Task goal >> Pull out every line below holding the word "everything".

Collection entries
=== Section Start ===

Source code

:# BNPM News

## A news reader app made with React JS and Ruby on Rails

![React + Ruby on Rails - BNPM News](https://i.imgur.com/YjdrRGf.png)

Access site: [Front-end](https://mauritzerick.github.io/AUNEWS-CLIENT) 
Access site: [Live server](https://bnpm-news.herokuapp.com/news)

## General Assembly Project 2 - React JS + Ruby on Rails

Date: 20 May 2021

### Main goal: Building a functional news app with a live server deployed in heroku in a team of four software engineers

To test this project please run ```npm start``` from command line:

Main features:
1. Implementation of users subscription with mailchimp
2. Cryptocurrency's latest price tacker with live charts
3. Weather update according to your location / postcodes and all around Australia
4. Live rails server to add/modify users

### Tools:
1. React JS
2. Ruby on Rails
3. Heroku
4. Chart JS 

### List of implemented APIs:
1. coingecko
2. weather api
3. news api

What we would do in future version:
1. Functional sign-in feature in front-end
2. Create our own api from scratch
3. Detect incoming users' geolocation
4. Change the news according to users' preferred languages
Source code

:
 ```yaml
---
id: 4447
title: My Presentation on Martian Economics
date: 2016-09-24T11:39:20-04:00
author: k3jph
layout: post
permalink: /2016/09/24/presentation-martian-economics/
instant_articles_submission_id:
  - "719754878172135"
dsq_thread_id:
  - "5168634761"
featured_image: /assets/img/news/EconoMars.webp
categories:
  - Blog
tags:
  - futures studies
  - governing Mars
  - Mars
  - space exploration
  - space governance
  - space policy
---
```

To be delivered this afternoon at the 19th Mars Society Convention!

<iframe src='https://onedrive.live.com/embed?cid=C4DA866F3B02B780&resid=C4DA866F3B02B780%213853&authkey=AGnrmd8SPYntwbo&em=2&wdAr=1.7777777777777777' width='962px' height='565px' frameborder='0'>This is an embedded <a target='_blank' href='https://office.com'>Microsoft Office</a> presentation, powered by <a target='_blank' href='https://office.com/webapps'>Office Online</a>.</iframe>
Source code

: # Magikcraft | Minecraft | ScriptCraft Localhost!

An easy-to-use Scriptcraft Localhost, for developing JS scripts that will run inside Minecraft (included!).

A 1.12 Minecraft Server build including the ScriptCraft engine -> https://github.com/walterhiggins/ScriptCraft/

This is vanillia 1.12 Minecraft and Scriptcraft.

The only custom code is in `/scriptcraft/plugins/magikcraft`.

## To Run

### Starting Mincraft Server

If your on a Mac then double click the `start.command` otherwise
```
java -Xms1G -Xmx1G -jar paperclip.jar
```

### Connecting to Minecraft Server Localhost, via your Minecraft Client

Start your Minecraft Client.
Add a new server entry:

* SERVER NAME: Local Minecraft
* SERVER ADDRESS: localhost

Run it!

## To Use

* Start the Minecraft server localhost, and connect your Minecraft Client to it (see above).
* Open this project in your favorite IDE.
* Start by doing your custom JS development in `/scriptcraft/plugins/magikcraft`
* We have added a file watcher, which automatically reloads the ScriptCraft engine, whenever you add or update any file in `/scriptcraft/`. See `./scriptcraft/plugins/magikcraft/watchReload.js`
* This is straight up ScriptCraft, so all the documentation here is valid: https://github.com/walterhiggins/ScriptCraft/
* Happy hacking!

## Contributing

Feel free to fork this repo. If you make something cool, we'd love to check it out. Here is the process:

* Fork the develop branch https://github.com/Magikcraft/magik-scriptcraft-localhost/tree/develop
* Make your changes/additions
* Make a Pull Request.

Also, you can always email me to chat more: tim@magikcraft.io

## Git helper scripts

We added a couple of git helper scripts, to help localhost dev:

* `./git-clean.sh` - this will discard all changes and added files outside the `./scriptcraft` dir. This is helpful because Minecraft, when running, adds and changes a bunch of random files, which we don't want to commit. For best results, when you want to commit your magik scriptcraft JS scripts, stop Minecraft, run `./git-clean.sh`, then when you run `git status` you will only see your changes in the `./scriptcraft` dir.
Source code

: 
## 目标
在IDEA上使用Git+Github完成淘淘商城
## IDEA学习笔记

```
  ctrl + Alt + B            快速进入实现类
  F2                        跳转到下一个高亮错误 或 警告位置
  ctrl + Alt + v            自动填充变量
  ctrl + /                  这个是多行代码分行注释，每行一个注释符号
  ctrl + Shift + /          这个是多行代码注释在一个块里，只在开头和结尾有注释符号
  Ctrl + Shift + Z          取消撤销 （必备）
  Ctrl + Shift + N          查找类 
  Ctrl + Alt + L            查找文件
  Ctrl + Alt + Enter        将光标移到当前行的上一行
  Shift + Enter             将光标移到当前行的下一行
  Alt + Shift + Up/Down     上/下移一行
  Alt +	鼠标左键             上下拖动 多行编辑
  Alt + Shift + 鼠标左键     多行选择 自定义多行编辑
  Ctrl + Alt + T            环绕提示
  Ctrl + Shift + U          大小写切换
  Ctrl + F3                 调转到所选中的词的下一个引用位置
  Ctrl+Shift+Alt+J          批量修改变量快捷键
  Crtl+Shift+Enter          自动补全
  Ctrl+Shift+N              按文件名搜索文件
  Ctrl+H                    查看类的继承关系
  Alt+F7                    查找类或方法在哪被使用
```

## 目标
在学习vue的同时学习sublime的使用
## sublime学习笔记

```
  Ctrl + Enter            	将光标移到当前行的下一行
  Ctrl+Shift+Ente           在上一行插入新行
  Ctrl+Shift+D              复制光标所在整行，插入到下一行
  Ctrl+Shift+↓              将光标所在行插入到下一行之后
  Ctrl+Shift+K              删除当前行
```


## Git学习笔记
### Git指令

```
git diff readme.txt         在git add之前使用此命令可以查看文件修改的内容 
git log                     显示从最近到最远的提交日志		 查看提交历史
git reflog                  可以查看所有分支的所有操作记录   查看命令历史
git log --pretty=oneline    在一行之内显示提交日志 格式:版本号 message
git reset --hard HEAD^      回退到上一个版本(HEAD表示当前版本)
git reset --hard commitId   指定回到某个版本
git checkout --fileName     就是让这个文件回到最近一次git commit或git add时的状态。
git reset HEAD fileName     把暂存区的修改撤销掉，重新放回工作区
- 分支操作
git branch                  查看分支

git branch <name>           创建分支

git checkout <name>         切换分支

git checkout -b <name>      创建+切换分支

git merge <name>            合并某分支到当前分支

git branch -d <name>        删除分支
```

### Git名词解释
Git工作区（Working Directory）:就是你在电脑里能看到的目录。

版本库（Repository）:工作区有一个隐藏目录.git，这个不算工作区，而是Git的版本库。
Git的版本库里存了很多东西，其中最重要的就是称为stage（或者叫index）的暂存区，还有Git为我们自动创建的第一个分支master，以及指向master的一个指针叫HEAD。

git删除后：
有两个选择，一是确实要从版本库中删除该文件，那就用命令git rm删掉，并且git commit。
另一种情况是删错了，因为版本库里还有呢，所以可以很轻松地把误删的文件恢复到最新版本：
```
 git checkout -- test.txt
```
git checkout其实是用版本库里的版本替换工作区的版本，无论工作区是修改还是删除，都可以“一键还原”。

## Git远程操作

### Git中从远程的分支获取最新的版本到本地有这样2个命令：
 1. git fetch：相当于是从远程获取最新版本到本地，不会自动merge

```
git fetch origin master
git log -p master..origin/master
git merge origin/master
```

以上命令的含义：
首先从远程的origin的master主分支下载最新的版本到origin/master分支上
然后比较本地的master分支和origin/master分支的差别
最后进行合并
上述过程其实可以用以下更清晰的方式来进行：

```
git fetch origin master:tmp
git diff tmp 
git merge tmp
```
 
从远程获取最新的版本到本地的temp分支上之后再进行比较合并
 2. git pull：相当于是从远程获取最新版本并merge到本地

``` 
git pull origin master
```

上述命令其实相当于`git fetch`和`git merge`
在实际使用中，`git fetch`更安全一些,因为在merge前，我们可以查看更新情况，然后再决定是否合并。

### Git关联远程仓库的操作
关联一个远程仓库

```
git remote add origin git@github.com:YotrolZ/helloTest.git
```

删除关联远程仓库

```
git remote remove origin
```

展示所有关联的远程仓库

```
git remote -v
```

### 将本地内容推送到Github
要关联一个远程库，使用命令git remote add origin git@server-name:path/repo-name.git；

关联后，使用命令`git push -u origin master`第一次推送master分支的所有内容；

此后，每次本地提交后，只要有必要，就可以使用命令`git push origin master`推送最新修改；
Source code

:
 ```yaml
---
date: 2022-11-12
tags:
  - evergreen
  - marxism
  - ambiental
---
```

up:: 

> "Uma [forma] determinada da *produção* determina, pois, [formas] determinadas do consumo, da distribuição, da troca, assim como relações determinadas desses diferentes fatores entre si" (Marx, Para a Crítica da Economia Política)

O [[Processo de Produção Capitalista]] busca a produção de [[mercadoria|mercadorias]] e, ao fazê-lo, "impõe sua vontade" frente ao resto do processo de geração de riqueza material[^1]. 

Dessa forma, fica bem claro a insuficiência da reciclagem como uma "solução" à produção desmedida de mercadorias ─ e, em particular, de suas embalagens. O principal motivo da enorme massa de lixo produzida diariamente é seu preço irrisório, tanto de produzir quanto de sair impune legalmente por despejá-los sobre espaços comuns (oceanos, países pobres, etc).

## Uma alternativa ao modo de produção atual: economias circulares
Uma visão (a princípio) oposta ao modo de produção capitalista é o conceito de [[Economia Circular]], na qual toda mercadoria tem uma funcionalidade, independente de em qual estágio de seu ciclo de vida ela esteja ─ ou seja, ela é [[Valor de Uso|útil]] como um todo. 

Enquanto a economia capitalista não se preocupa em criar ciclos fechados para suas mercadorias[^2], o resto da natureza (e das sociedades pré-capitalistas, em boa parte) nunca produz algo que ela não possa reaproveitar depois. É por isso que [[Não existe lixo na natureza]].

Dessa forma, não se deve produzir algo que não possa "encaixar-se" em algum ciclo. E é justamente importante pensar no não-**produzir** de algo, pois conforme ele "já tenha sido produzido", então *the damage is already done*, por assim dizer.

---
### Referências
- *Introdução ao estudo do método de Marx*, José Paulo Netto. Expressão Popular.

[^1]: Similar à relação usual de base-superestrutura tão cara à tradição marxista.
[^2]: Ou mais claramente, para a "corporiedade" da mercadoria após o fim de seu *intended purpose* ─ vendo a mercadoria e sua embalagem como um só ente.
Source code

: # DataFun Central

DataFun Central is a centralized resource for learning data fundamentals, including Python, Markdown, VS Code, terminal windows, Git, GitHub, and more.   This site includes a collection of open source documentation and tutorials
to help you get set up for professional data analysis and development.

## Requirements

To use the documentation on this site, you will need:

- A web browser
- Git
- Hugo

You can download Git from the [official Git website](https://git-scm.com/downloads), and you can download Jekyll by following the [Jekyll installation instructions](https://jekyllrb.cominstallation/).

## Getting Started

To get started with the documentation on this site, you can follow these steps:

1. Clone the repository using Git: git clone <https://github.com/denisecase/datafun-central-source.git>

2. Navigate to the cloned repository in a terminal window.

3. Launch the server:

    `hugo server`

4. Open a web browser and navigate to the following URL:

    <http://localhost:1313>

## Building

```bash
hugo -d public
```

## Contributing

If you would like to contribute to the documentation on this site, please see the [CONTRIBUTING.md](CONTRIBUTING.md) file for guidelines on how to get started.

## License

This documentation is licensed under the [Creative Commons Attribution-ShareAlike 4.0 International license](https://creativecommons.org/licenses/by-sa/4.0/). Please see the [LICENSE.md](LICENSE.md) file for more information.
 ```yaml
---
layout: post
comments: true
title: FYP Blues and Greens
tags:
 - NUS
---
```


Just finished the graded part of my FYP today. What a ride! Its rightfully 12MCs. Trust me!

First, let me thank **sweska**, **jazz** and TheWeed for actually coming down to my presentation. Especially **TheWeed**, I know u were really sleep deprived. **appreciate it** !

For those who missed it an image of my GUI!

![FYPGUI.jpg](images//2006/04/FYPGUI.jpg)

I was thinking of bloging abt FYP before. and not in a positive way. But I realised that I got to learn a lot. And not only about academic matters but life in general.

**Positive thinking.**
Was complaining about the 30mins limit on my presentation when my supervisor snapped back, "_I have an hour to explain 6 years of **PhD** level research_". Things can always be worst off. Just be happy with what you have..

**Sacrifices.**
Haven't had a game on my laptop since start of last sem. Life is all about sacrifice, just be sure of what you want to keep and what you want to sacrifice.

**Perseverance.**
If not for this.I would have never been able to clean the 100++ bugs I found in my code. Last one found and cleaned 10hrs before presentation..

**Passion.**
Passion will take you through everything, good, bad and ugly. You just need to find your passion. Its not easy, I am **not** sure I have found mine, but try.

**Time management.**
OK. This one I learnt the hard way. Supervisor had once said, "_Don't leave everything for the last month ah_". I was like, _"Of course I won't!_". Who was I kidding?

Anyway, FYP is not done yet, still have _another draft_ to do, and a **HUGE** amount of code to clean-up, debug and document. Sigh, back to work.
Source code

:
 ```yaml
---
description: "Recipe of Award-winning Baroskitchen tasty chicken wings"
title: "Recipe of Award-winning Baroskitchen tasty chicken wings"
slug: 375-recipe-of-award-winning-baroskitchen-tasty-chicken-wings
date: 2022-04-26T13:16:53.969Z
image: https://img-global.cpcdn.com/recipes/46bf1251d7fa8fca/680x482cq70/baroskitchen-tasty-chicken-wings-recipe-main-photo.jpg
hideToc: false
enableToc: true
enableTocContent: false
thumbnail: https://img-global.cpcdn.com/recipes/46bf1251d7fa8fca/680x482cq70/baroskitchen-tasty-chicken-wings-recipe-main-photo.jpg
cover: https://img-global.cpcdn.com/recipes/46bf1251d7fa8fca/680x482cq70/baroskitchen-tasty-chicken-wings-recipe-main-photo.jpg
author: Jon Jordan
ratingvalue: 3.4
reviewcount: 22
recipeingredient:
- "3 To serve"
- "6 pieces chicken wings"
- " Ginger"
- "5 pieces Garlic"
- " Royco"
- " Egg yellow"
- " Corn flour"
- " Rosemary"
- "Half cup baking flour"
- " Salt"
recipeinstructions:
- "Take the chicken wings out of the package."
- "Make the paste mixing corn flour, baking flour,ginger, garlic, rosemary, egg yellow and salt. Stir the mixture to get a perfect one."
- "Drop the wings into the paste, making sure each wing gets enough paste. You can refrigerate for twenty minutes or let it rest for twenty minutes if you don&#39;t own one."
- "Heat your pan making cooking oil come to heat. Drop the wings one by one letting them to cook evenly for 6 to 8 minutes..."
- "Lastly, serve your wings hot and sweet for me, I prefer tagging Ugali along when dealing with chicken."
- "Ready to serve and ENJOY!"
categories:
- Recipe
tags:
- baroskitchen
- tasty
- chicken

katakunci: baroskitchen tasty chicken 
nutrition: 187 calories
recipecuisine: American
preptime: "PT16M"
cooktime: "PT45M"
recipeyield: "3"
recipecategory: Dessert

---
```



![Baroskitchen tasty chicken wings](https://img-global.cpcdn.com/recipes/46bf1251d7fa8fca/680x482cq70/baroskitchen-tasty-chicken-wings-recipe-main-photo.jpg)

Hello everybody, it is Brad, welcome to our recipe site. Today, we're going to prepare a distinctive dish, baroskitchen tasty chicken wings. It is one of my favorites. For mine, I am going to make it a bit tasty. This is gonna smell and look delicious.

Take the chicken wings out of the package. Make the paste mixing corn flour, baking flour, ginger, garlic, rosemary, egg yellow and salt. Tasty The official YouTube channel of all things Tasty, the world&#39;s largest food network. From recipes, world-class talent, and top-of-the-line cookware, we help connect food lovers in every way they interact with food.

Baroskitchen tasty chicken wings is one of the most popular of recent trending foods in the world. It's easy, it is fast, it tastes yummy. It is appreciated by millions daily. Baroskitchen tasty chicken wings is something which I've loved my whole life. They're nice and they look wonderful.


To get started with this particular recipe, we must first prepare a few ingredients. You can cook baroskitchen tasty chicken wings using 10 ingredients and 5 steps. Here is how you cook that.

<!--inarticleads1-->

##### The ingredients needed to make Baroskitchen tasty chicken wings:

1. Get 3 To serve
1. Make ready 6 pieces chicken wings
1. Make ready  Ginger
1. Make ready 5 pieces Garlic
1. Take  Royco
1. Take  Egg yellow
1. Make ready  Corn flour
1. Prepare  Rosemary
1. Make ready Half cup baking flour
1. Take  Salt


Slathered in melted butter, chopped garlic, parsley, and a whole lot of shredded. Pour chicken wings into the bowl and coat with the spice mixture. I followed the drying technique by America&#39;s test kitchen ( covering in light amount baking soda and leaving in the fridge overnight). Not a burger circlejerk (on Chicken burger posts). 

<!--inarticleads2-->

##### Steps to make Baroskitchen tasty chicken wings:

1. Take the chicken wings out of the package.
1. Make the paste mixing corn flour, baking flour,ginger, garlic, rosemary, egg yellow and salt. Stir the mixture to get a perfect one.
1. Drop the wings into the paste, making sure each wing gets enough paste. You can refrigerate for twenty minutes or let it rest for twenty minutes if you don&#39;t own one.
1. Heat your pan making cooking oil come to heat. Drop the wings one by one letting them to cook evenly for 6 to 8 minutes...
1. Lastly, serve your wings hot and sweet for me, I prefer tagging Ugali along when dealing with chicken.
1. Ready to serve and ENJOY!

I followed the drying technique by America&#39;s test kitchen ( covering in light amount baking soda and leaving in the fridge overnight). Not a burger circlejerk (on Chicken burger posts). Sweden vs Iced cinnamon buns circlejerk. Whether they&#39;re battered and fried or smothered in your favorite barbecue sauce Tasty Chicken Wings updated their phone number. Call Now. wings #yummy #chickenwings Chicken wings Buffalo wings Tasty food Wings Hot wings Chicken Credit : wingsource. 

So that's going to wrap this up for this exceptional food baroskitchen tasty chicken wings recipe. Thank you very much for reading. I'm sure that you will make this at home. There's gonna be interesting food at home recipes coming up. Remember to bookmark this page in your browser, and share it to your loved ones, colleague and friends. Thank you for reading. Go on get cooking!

=== Section End ===

Exercise response >>
Passion will take you through everything, good, bad and ugly. You just need to find your passion. Its not easy, I am **not** sure I have found mine, but try.
OK. This one I learnt the hard way. Supervisor had once said, "_Don't leave everything for the last month ah_". I was like, _"Of course I won't!_". Who was I kidding?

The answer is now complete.